The mean values for all variables I examined were as follows:

	N	Minimum	Maximum	Mean	Std. Deviation
Respondent's Income	994	1	22	12.80	5.62
Respondent's Sex	1500	1	2	1.57	.49
RS Highest Degree	1496	0	4	1.41	1.18
NEWPART	1367	.00	4.00	.9993	.8396
NEWTV	1489	.00	7.00	2.7676	1.7242
NEWKIDS	1495	.00	5.00	1.7900	1.5126
NEWAGE	1210	1.00	10.00	4.9479	2.3702
Married ?	1499	1.00	2.00	1.4696	.4992
Frequency of Sex During Last Year	1330	0	6	2.88	1.98
Valid N (listwise)	849

The mean values for the best fit, that between income and highest degree completed (which correlated with a Pearsonâs r of .353), was:

Respondent's Income

RS Highest Degree	Mean	N	Std. Deviation
Less than HS	8.97	106	5.64
High school	12.11	528	5.44
Junior college	12.81	73	5.14
Bachelor	14.75	191	4.85
Graduate	16.92	95	4.43
Total	12.80	993	5.62

Effects of Individual Variables

Variable	Effect on Income	Significance
Age	.596	0
Degree	1.178	0
Sex	-2.889	0
Hours of TV	-.656	0
# of Sex Partners	.232	.287
Frequency Of Sex	0.130	0.242
Married?	-.904	.018
# of Children	-.128	.373

Here we can immediately see that the variables number of children, number of sex partners and frequency of sex have little significance with regards to income, as their p-values are much higher than even a 90% level of confidence.

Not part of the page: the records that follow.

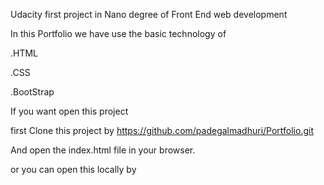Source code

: Udacity first project in Nano degree of Front End web development

In this Portfolio we have use the basic technology of 

.HTML

.CSS

.BootStrap

If you want open this project

first Clone this project by https://github.com/padegalmadhuri/Portfolio.git

And open the index.html file in your browser.

or you can open this locally by 
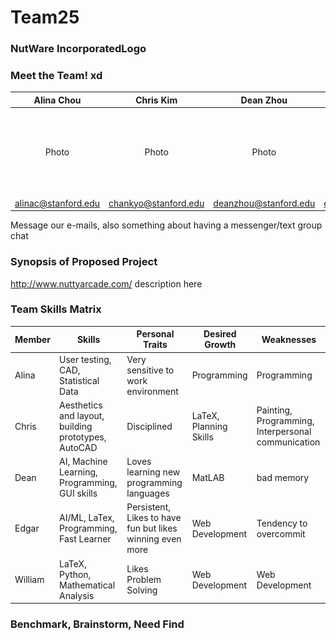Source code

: # Team25

### NutWare IncorporatedLogo
### Meet the Team! xd
Alina Chou | Chris Kim | Dean Zhou | Edgar Roman | William Wang
:---: | :---: | :---: | :---: | :---:
Photo | Photo | Photo | <img src="./assets/images/edgar.jpg" width="100"> | Photo
alinac@stanford.edu | chankyo@stanford.edu | deanzhou@stanford.edu | emroman@stanford.edu | wjwang@stanford.edu

Message our e-mails, also something about having a messenger/text group chat

### Synopsis of Proposed Project
http://www.nuttyarcade.com/
description here

### Team Skills Matrix
Member | Skills | Personal Traits | Desired Growth | Weaknesses
--- | --- | --- | --- | ---
Alina | User testing, CAD, Statistical Data | Very sensitive to work environment | Programming | Programming
Chris | Aesthetics and layout, building prototypes, AutoCAD | Disciplined | LaTeX, Planning Skills | Painting, Programming, Interpersonal communication
Dean | AI, Machine Learning, Programming, GUI skills | Loves learning new programming languages | MatLAB | bad memory
Edgar | AI/ML, LaTex, Programming, Fast Learner | Persistent, Likes to have fun but likes winning even more | Web Development | Tendency to overcommit
William | LaTeX, Python, Mathematical Analysis | Likes Problem Solving | Web Development | Web Development


### Benchmark, Brainstorm, Need Find
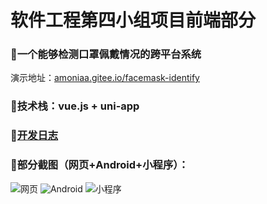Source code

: # 软件工程第四小组项目前端部分
### 🍭一个能够检测口罩佩戴情况的跨平台系统 
演示地址：[amoniaa.gitee.io/facemask-identify](http://amoniaa.gitee.io/facemask-identify/#/)
### 🍭技术栈：vue.js + uni-app

### 🍭[开发日志](https://github.com/Amoniaa/Group4-front-end/blob/main/logs.md)

### 🍭部分截图（网页+Android+小程序）：
![网页](https://img-blog.csdnimg.cn/2020121121595256.jpg)
![Android](https://img-blog.csdnimg.cn/2020121121595246.JPG)
![小程序](https://img-blog.csdnimg.cn/2020121121595287.JPG)
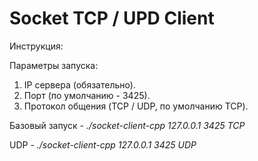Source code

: # Socket TCP / UPD Client

Инструкция:

Параметры запуска:

1. IP сервера (обязательно).
2. Порт (по умолчанию - 3425).
3. Протокол общения (TCP / UDP, по умолчанию TCP).

Базовый запуск - _./socket-client-cpp 127.0.0.1 3425 TCP_

UDP - _./socket-client-cpp 127.0.0.1 3425 UDP_

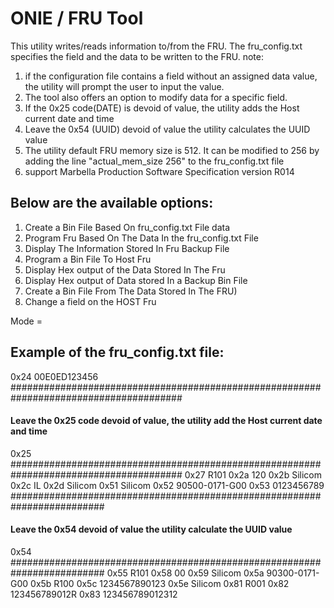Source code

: # ONIE / FRU Tool

This utility writes/reads information to/from the FRU.
The fru_config.txt specifies the field and the data to be written to the FRU.
note:
1) if the configuration file contains a field without an assigned data value, the utility will prompt the user to input the value.
2) The tool also offers an option to modify data for a specific field.
3) If the 0x25 code(DATE)  is devoid of value, the utility adds the Host current date and time 
4) Leave the 0x54 (UUID) devoid of value the utility calculates the UUID value
5) The utility default FRU memory size is 512. It can be  modified to 256 by adding the line "actual_mem_size 256" to the fru_config.txt file
6) support Marbella Production Software Specification version R014


## Below are the available options:



1. Create a Bin File Based On fru_config.txt File data
2. Program Fru Based On The Data In the fru_config.txt File
3. Display The Information Stored In Fru Backup File
4. Program a Bin File To Host Fru
5. Display Hex output of the Data Stored In The Fru
6. Display Hex output of Data stored In a Backup Bin File
7. Create a Bin File From The Data Stored In The FRU)
8. Change a field on the HOST Fru

Mode =

## Example of the fru_config.txt file:

0x24 00E0ED123456
#######################################################################################
#### Leave the 0x25 code devoid of value, the utility add the Host current date and time
0x25  
#######################################################################################
0x27 R101
0x2a 120
0x2b Silicom
0x2c IL
0x2d Silicom
0x51 Silicom
0x52 90500-0171-G00
0x53 0123456789
#########################################################################
#### Leave the 0x54 devoid of value the utility calculate the UUID value
0x54
#########################################################################
0x55 R101
0x58 00
0x59 Silicom
0x5a 90300-0171-G00
0x5b R100
0x5c 1234567890123
0x5e Silicom
0x81 R001
0x82 123456789012R
0x83 123456789012312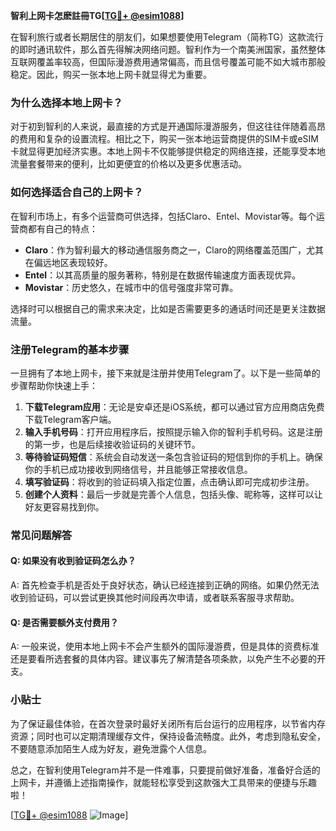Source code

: **智利上网卡怎麽註冊TG[[TG💪+ @esim1088](https://t.me/s/esim1088)]**

在智利旅行或者长期居住的朋友们，如果想要使用Telegram（简称TG）这款流行的即时通讯软件，那么首先得解决网络问题。智利作为一个南美洲国家，虽然整体互联网覆盖率较高，但国际漫游费用通常偏高，而且信号覆盖可能不如大城市那般稳定。因此，购买一张本地上网卡就显得尤为重要。

### 为什么选择本地上网卡？

对于初到智利的人来说，最直接的方式是开通国际漫游服务，但这往往伴随着高昂的费用和复杂的设置流程。相比之下，购买一张本地运营商提供的SIM卡或eSIM卡就显得更加经济实惠。本地上网卡不仅能够提供稳定的网络连接，还能享受本地流量套餐带来的便利，比如更便宜的价格以及更多优惠活动。

### 如何选择适合自己的上网卡？

在智利市场上，有多个运营商可供选择，包括Claro、Entel、Movistar等。每个运营商都有自己的特点：

- **Claro**：作为智利最大的移动通信服务商之一，Claro的网络覆盖范围广，尤其在偏远地区表现较好。
- **Entel**：以其高质量的服务著称，特别是在数据传输速度方面表现优异。
- **Movistar**：历史悠久，在城市中的信号强度非常可靠。

选择时可以根据自己的需求来决定，比如是否需要更多的通话时间还是更关注数据流量。

### 注册Telegram的基本步骤

一旦拥有了本地上网卡，接下来就是注册并使用Telegram了。以下是一些简单的步骤帮助你快速上手：

1. **下载Telegram应用**：无论是安卓还是iOS系统，都可以通过官方应用商店免费下载Telegram客户端。
2. **输入手机号码**：打开应用程序后，按照提示输入你的智利手机号码。这是注册的第一步，也是后续接收验证码的关键环节。
3. **等待验证码短信**：系统会自动发送一条包含验证码的短信到你的手机上。确保你的手机已成功接收到网络信号，并且能够正常接收信息。
4. **填写验证码**：将收到的验证码填入指定位置，点击确认即可完成初步注册。
5. **创建个人资料**：最后一步就是完善个人信息，包括头像、昵称等，这样可以让好友更容易找到你。

### 常见问题解答

#### Q: 如果没有收到验证码怎么办？
A: 首先检查手机是否处于良好状态，确认已经连接到正确的网络。如果仍然无法收到验证码，可以尝试更换其他时间段再次申请，或者联系客服寻求帮助。

#### Q: 是否需要额外支付费用？
A: 一般来说，使用本地上网卡不会产生额外的国际漫游费，但是具体的资费标准还是要看所选套餐的具体内容。建议事先了解清楚各项条款，以免产生不必要的开支。

### 小贴士

为了保证最佳体验，在首次登录时最好关闭所有后台运行的应用程序，以节省内存资源；同时也可以定期清理缓存文件，保持设备流畅度。此外，考虑到隐私安全，不要随意添加陌生人成为好友，避免泄露个人信息。

总之，在智利使用Telegram并不是一件难事，只要提前做好准备，准备好合适的上网卡，并遵循上述指南操作，就能轻松享受到这款强大工具带来的便捷与乐趣啦！

[[TG💪+ @esim1088](https://t.me/s/esim1088) ![Image](https://i.postimg.cc/4NQfJmqS/Snipaste-2025-05-13-00-14-12.png)]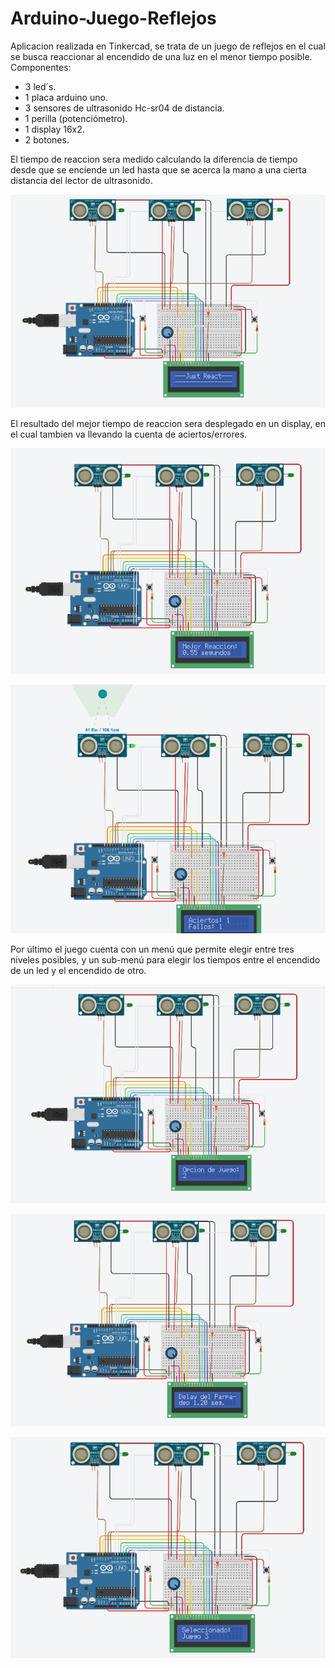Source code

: # Arduino-Juego-Reflejos
Aplicacion realizada en Tinkercad, se trata de un juego de reflejos en el cual se busca reaccionar al encendido de una luz en el menor tiempo posible.
Componentes:
- 3 led´s.
- 1 placa arduino uno.
- 3 sensores de ultrasonido Hc-sr04 de distancia.
- 1 perilla (potenciómetro).
- 1 display 16x2.
- 2 botones.

El tiempo de reaccion sera medido calculando la diferencia de tiempo desde que se enciende un led hasta que se acerca la mano a una cierta distancia del lector de ultrasonido. 

![Arduino-Juego-Reflejos](https://github.com/JISayago/Arduino-Juego-Reflejos/blob/master/Img/Arduino-Juego-Reflejos.png)

El resultado del mejor tiempo de reaccion sera desplegado en un display, en el cual tambien va llevando la cuenta de aciertos/errores.

![Arduino-Juego-Reflejos](https://github.com/JISayago/Arduino-Juego-Reflejos/blob/master/Img/mejor%20tiempo%20de%20reaccion.png)

![Arduino-Juego-Reflejos](https://github.com/JISayago/Arduino-Juego-Reflejos/blob/master/Img/aciertos%20fallos.png)

Por último el juego cuenta con un menú que permite elegir entre tres niveles posibles, y un sub-menú para elegir los tiempos entre el encendido de un led y el encendido de otro.

![Arduino-Juego-Reflejos](https://github.com/JISayago/Arduino-Juego-Reflejos/blob/master/Img/Menu.png)

![Arduino-Juego-Reflejos](https://github.com/JISayago/Arduino-Juego-Reflejos/blob/master/Img/menu2.png)

![Arduino-Juego-Reflejos](https://github.com/JISayago/Arduino-Juego-Reflejos/blob/master/Img/elegido.png)
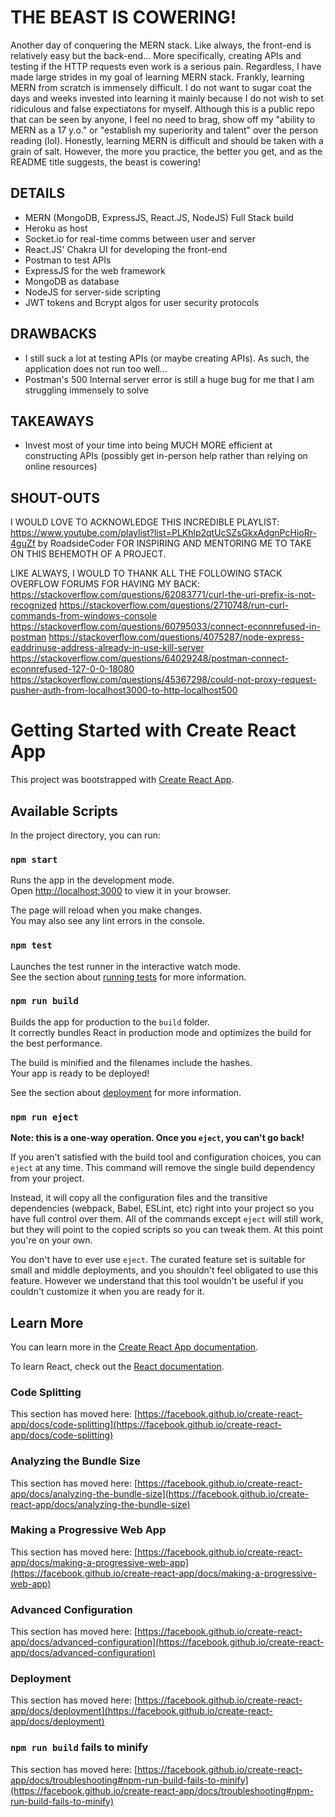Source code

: # THE BEAST IS COWERING!
Another day of conquering the MERN stack. Like always, the front-end is relatively easy but the back-end... More specifically, creating APIs and testing if the HTTP requests even work is a serious pain. Regardless, I have made large strides in my goal of learning MERN stack. Frankly, learning MERN from scratch is immensely difficult. I do not want to sugar coat the days and weeks invested into learning it mainly because I do not wish to set ridiculous and false expectiatons for myself. Although this is a public repo that can be seen by anyone, I feel no need to brag, show off my "ability to MERN as a 17 y.o." or "establish my superiority and talent" over the person reading (lol). Honestly, learning MERN is difficult and should be taken with a grain of salt. However, the more you practice, the better you get, and as the README title suggests, the beast is cowering!

## DETAILS
- MERN (MongoDB, ExpressJS, React.JS, NodeJS) Full Stack build
- Heroku as host
- Socket.io for real-time comms between user and server
- React.JS' Chakra UI for developing the front-end
- Postman to test APIs
- ExpressJS for the web framework
- MongoDB as database
- NodeJS for server-side scripting
- JWT tokens and Bcrypt algos for user security protocols

## DRAWBACKS
- I still suck a lot at testing APIs (or maybe creating APIs). As such, the application does not run too well...
- Postman's 500 Internal server error is still a huge bug for me that I am struggling immensely to solve

## TAKEAWAYS
- Invest most of your time into being MUCH MORE efficient at constructing APIs (possibly get in-person help rather than relying on online resources)

## SHOUT-OUTS
I WOULD LOVE TO ACKNOWLEDGE THIS INCREDIBLE PLAYLIST: 
https://www.youtube.com/playlist?list=PLKhlp2qtUcSZsGkxAdgnPcHioRr-4guZf by RoadsideCoder FOR INSPIRING AND MENTORING ME TO TAKE ON THIS BEHEMOTH OF A PROJECT. 

LIKE ALWAYS, I WOULD TO THANK ALL THE FOLLOWING STACK OVERFLOW FORUMS FOR HAVING MY BACK:
https://stackoverflow.com/questions/62083771/curl-the-uri-prefix-is-not-recognized
https://stackoverflow.com/questions/2710748/run-curl-commands-from-windows-console
https://stackoverflow.com/questions/60795033/connect-econnrefused-in-postman
https://stackoverflow.com/questions/4075287/node-express-eaddrinuse-address-already-in-use-kill-server
https://stackoverflow.com/questions/64029248/postman-connect-econnrefused-127-0-0-18080
https://stackoverflow.com/questions/45367298/could-not-proxy-request-pusher-auth-from-localhost3000-to-http-localhost500


# Getting Started with Create React App

This project was bootstrapped with [Create React App](https://github.com/facebook/create-react-app).

## Available Scripts

In the project directory, you can run:

### `npm start`

Runs the app in the development mode.\
Open [http://localhost:3000](http://localhost:3000) to view it in your browser.

The page will reload when you make changes.\
You may also see any lint errors in the console.

### `npm test`

Launches the test runner in the interactive watch mode.\
See the section about [running tests](https://facebook.github.io/create-react-app/docs/running-tests) for more information.

### `npm run build`

Builds the app for production to the `build` folder.\
It correctly bundles React in production mode and optimizes the build for the best performance.

The build is minified and the filenames include the hashes.\
Your app is ready to be deployed!

See the section about [deployment](https://facebook.github.io/create-react-app/docs/deployment) for more information.

### `npm run eject`

**Note: this is a one-way operation. Once you `eject`, you can't go back!**

If you aren't satisfied with the build tool and configuration choices, you can `eject` at any time. This command will remove the single build dependency from your project.

Instead, it will copy all the configuration files and the transitive dependencies (webpack, Babel, ESLint, etc) right into your project so you have full control over them. All of the commands except `eject` will still work, but they will point to the copied scripts so you can tweak them. At this point you're on your own.

You don't have to ever use `eject`. The curated feature set is suitable for small and middle deployments, and you shouldn't feel obligated to use this feature. However we understand that this tool wouldn't be useful if you couldn't customize it when you are ready for it.

## Learn More

You can learn more in the [Create React App documentation](https://facebook.github.io/create-react-app/docs/getting-started).

To learn React, check out the [React documentation](https://reactjs.org/).

### Code Splitting

This section has moved here: [https://facebook.github.io/create-react-app/docs/code-splitting](https://facebook.github.io/create-react-app/docs/code-splitting)

### Analyzing the Bundle Size

This section has moved here: [https://facebook.github.io/create-react-app/docs/analyzing-the-bundle-size](https://facebook.github.io/create-react-app/docs/analyzing-the-bundle-size)

### Making a Progressive Web App

This section has moved here: [https://facebook.github.io/create-react-app/docs/making-a-progressive-web-app](https://facebook.github.io/create-react-app/docs/making-a-progressive-web-app)

### Advanced Configuration

This section has moved here: [https://facebook.github.io/create-react-app/docs/advanced-configuration](https://facebook.github.io/create-react-app/docs/advanced-configuration)

### Deployment

This section has moved here: [https://facebook.github.io/create-react-app/docs/deployment](https://facebook.github.io/create-react-app/docs/deployment)

### `npm run build` fails to minify

This section has moved here: [https://facebook.github.io/create-react-app/docs/troubleshooting#npm-run-build-fails-to-minify](https://facebook.github.io/create-react-app/docs/troubleshooting#npm-run-build-fails-to-minify)
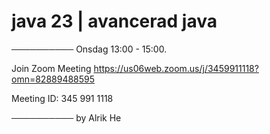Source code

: # java 23 | avancerad java


──────────
Onsdag 13:00 - 15:00.

Join Zoom Meeting
https://us06web.zoom.us/j/3459911118?omn=82889488595

Meeting ID: 345 991 1118


──────────
by Alrik He
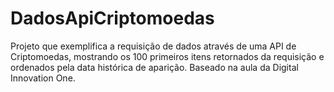 # DadosApiCriptomoedas
Projeto que exemplifica a requisição de dados através de uma API de Criptomoedas, mostrando os 100 primeiros itens retornados da requisição e ordenados pela data histórica de aparição. Baseado na aula da Digital Innovation One.
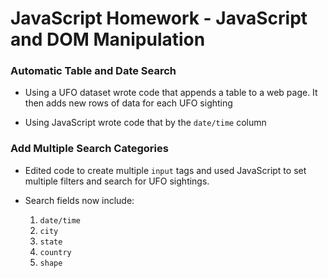 # JavaScript Homework - JavaScript and DOM Manipulation


### Automatic Table and Date Search 

* Using a UFO dataset wrote code that appends a table to a web page. It then adds new rows of data for each UFO sighting

* Using JavaScript wrote code that by the `date/time` column

### Add Multiple Search Categories

* Edited code to create multiple `input` tags and used JavaScript to set multiple filters and search for UFO sightings.

* Search fields now include:

  1. `date/time`
  2. `city`
  3. `state`
  4. `country`
  5. `shape`

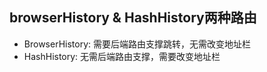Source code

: ## browserHistory & HashHistory两种路由
- BrowserHistory: 需要后端路由支撑跳转，无需改变地址栏
- HashHistory: 无需后端路由支撑，需要改变地址栏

Of the remaining variables, the strongest effects appear to be due to the sex of the respondent, whether or not the respondent was married, the highest education degree they had received, their age, and how much TV they watched. Therefore, these five variables will be combined in my final model.

FINAL MODEL

Descriptives

	N	Minimum	Maximum	Mean	Std. Deviation
Respondent's Income	994	1	22	12.80	5.62
Respondent's Sex	1500	1	2	1.57	.49
RS Highest Degree	1496	0	4	1.41	1.18
NEWTV	1489	.00	7.00	2.7676	1.7242
NEWAGE	1210	1.00	10.00	4.9479	2.3702
Married ?	1499	1.00	2.00	1.4696	.4992
Valid N (listwise)	940

Regression

Model Summary

Model	R	R Square	Adjusted R Square	Std. Error of the Estimate
1	.521	.271	.267	4.73

a Predictors: (Constant), Respondent's Sex, NEWAGE, RS Highest Degree, Married ?, NEWTV

ANOVA

Model		Sum of Squares	df	Mean Square	F	Sig.
1	Regression	7780.780	5	1556.156	69.483	.000
	Residual	20917.955	934	22.396
	Total	28698.735	939

a Predictors: (Constant), Respondent's Sex, NEWAGE, RS Highest Degree, Married ?, NEWTV

b Dependent Variable: Respondent's Income

Coefficients

		Unstandardized Coefficients		Standardized Coefficients	t	Sig.
Model		B	Std. Error	Beta
1	(Constant)	14.949	.882		16.946	.000
	NEWTV	-.680	.104	-.189	-6.524	.000
	NEWAGE	.542	.072	.215	7.525	.000
	Married ?	-.725	.319	-.065	-2.270	.023
	RS Highest Degree	1.263	.136	.270	9.312	.000
	Respondent's Sex	-2.783	.311	-.252	-8.950	.000

a Dependent Variable: Respondent's Income

From the above, we can see that these five variables explain 27.1% of the differences between incomes of respondents. Using the formula 1-R Square, we can also see that 72.9% of the differences between incomes are explained by other variables not accounted for in this model. Those variables could be anything, from type of education to regional employment rates. For example, the combined R Squares of the other independent variables account for 20.5% of the remaining differences. Still, an 27% causality for these five variables is somewhat convincing. Where x is zero, the predicted value of y would be 14.949, which translates to an annual income of approximately $25,000.